Bald wurde Theoretikern des Abschreckungssystems wie auch den militärischen Strategen klar, diese Abschreckung könne nur von einem ganz großen Angriff abhalten, weil ja stets die eigene Vernichtung beim Einsatz der Waffen einkalkuliert werden musste. Würde man denn wegen eines konventionellen Angriffs der Sowjetunion auf Berlin – um ein Beispiel zu nennen – die Existenz der USA und wahrscheinlich auch ganz Europas aufs Spiel setzen wollen? Sicher nicht. Man musste also zusätzliche Abschreckungspotenziale unterhalb von MAD bereitstellen, sich also unterhalb der nuklearen Abschreckung auf Konflikteskalationen einstellen und diese vorbereiten. Dabei ging es darum, mit entsprechenden Waffensystemen auf jeder Stufe der Eskalation eine Eskalationsdominanz zu schaffen. Dies gab den Anstoß zur Entwicklung immer neuer Waffentechnologien und -systeme, die alle nur denkbaren Eskalationssituationen abdecken sollten. Freilich konnten dadurch sogenannte Stellvertreterkriege wie etwa in Vietnam, Angola oder in Afghanistan nicht verhindert werden. Doch gelang es, ein Überspringen von den Stellvertreter-Kriegen auf die Vormächte im Ost-West-Konflikt zu verhindern.

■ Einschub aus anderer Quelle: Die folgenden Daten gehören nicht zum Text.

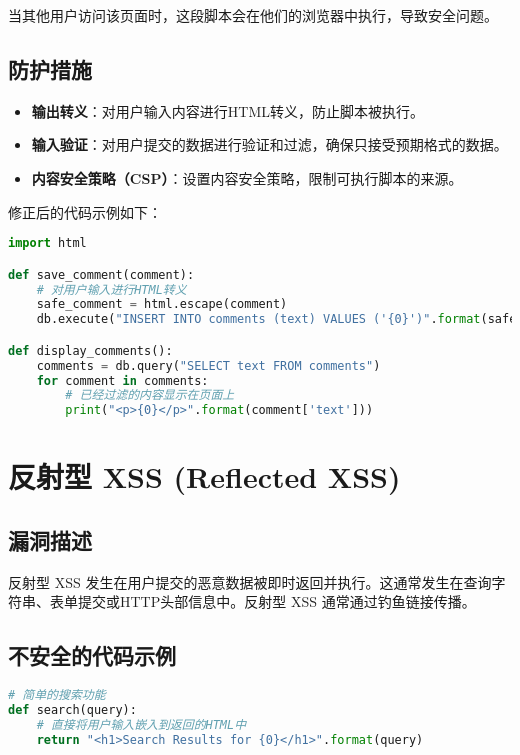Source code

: \documentclass{article}
\begin{document}
当其他用户访问该页面时，这段脚本会在他们的浏览器中执行，导致安全问题。

\subsection{防护措施}
\begin{itemize}
    \item \textbf{输出转义}：对用户输入内容进行HTML转义，防止脚本被执行。
    \item \textbf{输入验证}：对用户提交的数据进行验证和过滤，确保只接受预期格式的数据。
    \item \textbf{内容安全策略（CSP）}：设置内容安全策略，限制可执行脚本的来源。
\end{itemize}

修正后的代码示例如下：

\begin{lstlisting}[language=Python, caption=存储型 XSS 的安全代码示例]
import html

def save_comment(comment):
    # 对用户输入进行HTML转义
    safe_comment = html.escape(comment)
    db.execute("INSERT INTO comments (text) VALUES ('{0}')".format(safe_comment))

def display_comments():
    comments = db.query("SELECT text FROM comments")
    for comment in comments:
        # 已经过滤的内容显示在页面上
        print("<p>{0}</p>".format(comment['text']))
\end{lstlisting}

\section{反射型 XSS (Reflected XSS)}

\subsection{漏洞描述}
反射型 XSS 发生在用户提交的恶意数据被即时返回并执行。这通常发生在查询字符串、表单提交或HTTP头部信息中。反射型 XSS 通常通过钓鱼链接传播。

\subsection{不安全的代码示例}

\begin{lstlisting}[language=Python, caption=反射型 XSS 的不安全代码示例]
# 简单的搜索功能
def search(query):
    # 直接将用户输入嵌入到返回的HTML中
    return "<h1>Search Results for {0}</h1>".format(query)
\end{lstlisting}
\end{document}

Das Abschreckungssystem mit Nuklearwaffen führte sich selbst ad absurdum, als die Sowjetunion SS 20 Mittelstreckenraketen und die USA in Europa Marschflugkörper und Pershing Raketen stationierten. Zwischen Abschuss und Aufschlag dieser Waffen blieben nur wenige Minuten, so dass keine rationale Entscheidung über die Auslösung eines Krieges mehr getroffen werden konnte. Die Gesellschaften, insbesondere die Gesellschaft in Deutschland, fühlten sich so sehr bedroht und verunsichert, dass der Protest gegen diese Waffenstationierung einen großen, ja vielleicht sogar den größten Teil der Gesellschaft erreichte. Die ParlamentarierInnen fassten trotzdem den Beschluss zur Stationierung, wohl wissend, dass diese Situation labiler MAD auf Dauer nicht haltbar sein würde.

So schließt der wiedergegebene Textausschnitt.